イラン情勢は悪化の一途で当分改善の兆しはなさそうに見えます。
IEA(国際エネルギー機関:第1次オイルショックを契機に創立)はイラン情勢悪化に伴い、石油や天然ガスが世界的に不足するため、自動車の使用を抑制し公共交通機関使用の奨励などいくつかの提言を行いました。
日本政府は、今のところ備蓄に余裕があるためか、税金から補助金を出してガソリン価格を抑える方向です。
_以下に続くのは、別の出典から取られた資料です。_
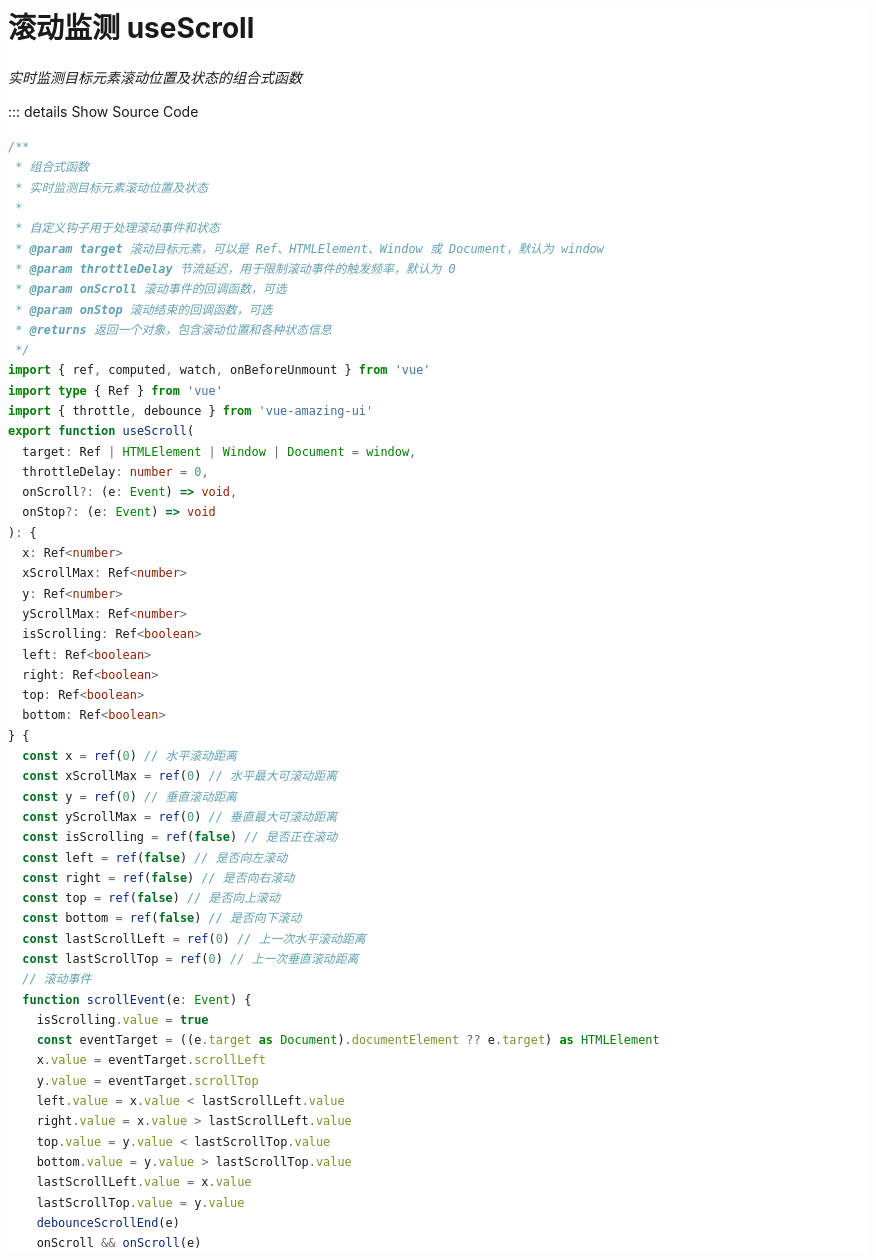 # 滚动监测 useScroll

<GlobalElement />

*实时监测目标元素滚动位置及状态的组合式函数*

::: details Show Source Code

```ts
/**
 * 组合式函数
 * 实时监测目标元素滚动位置及状态
 *
 * 自定义钩子用于处理滚动事件和状态
 * @param target 滚动目标元素，可以是 Ref、HTMLElement、Window 或 Document，默认为 window
 * @param throttleDelay 节流延迟，用于限制滚动事件的触发频率，默认为 0
 * @param onScroll 滚动事件的回调函数，可选
 * @param onStop 滚动结束的回调函数，可选
 * @returns 返回一个对象，包含滚动位置和各种状态信息
 */
import { ref, computed, watch, onBeforeUnmount } from 'vue'
import type { Ref } from 'vue'
import { throttle, debounce } from 'vue-amazing-ui'
export function useScroll(
  target: Ref | HTMLElement | Window | Document = window,
  throttleDelay: number = 0,
  onScroll?: (e: Event) => void,
  onStop?: (e: Event) => void
): {
  x: Ref<number>
  xScrollMax: Ref<number>
  y: Ref<number>
  yScrollMax: Ref<number>
  isScrolling: Ref<boolean>
  left: Ref<boolean>
  right: Ref<boolean>
  top: Ref<boolean>
  bottom: Ref<boolean>
} {
  const x = ref(0) // 水平滚动距离
  const xScrollMax = ref(0) // 水平最大可滚动距离
  const y = ref(0) // 垂直滚动距离
  const yScrollMax = ref(0) // 垂直最大可滚动距离
  const isScrolling = ref(false) // 是否正在滚动
  const left = ref(false) // 是否向左滚动
  const right = ref(false) // 是否向右滚动
  const top = ref(false) // 是否向上滚动
  const bottom = ref(false) // 是否向下滚动
  const lastScrollLeft = ref(0) // 上一次水平滚动距离
  const lastScrollTop = ref(0) // 上一次垂直滚动距离
  // 滚动事件
  function scrollEvent(e: Event) {
    isScrolling.value = true
    const eventTarget = ((e.target as Document).documentElement ?? e.target) as HTMLElement
    x.value = eventTarget.scrollLeft
    y.value = eventTarget.scrollTop
    left.value = x.value < lastScrollLeft.value
    right.value = x.value > lastScrollLeft.value
    top.value = y.value < lastScrollTop.value
    bottom.value = y.value > lastScrollTop.value
    lastScrollLeft.value = x.value
    lastScrollTop.value = y.value
    debounceScrollEnd(e)
    onScroll && onScroll(e)
```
政治的にも生活の一部となっている自動車の使用への影響を小さくしたいわけです。 ただ冷静に考えてみると、ここで求められるのは石油等の節約のため需要をおさえることです。補助金でガソリン値段を安く押さえると使用量はあまり減らず、長期化すると、油の備蓄も国の予備費も底をついてしまいます。持続可能な政策とは言い難いものです。
公営バスのディーゼル燃料調達のための入札が成立しないケースが続出しているそうです。一定期間燃料を納入するという公的機関の物資調達方法での調達ができない状況にもなっています。民間ならもっと柔軟に対応できるかもしれませんが、いずれにしろ燃料調達の不安定化、価格上昇がますますバス事業を苦しめていきます。電車やEVも安心できません。電力の過半は火力発電で、石油や天然ガスに頼っています。不安が残る原子力発電との天秤で悩ましい所です。
マイカー使用を控えることで、公共交通への転換が進んでも、疲弊した公共交通側が受けられるか心配です。そもそも地域に公共交通が残っているのかも怪しい時代となっているのです。少々極端かも知れませんが、戦時中を思い起こせば、石油が無くなり木炭バスや薪バスまで出現し、鉄道軌道に大きな負担がかかってきたのですが、当時の鉄道軌道は非常時の輸送をやり切ることができました。
現在は、鉄軌道もバスも経営を維持するために価値観は変貌し、余剰や無駄はあってはならないとして設備、人員とも削りに削り、往々にして過度にスリム化しています。そこに急に負荷がかかってきても耐えられないのではないかと心配されます。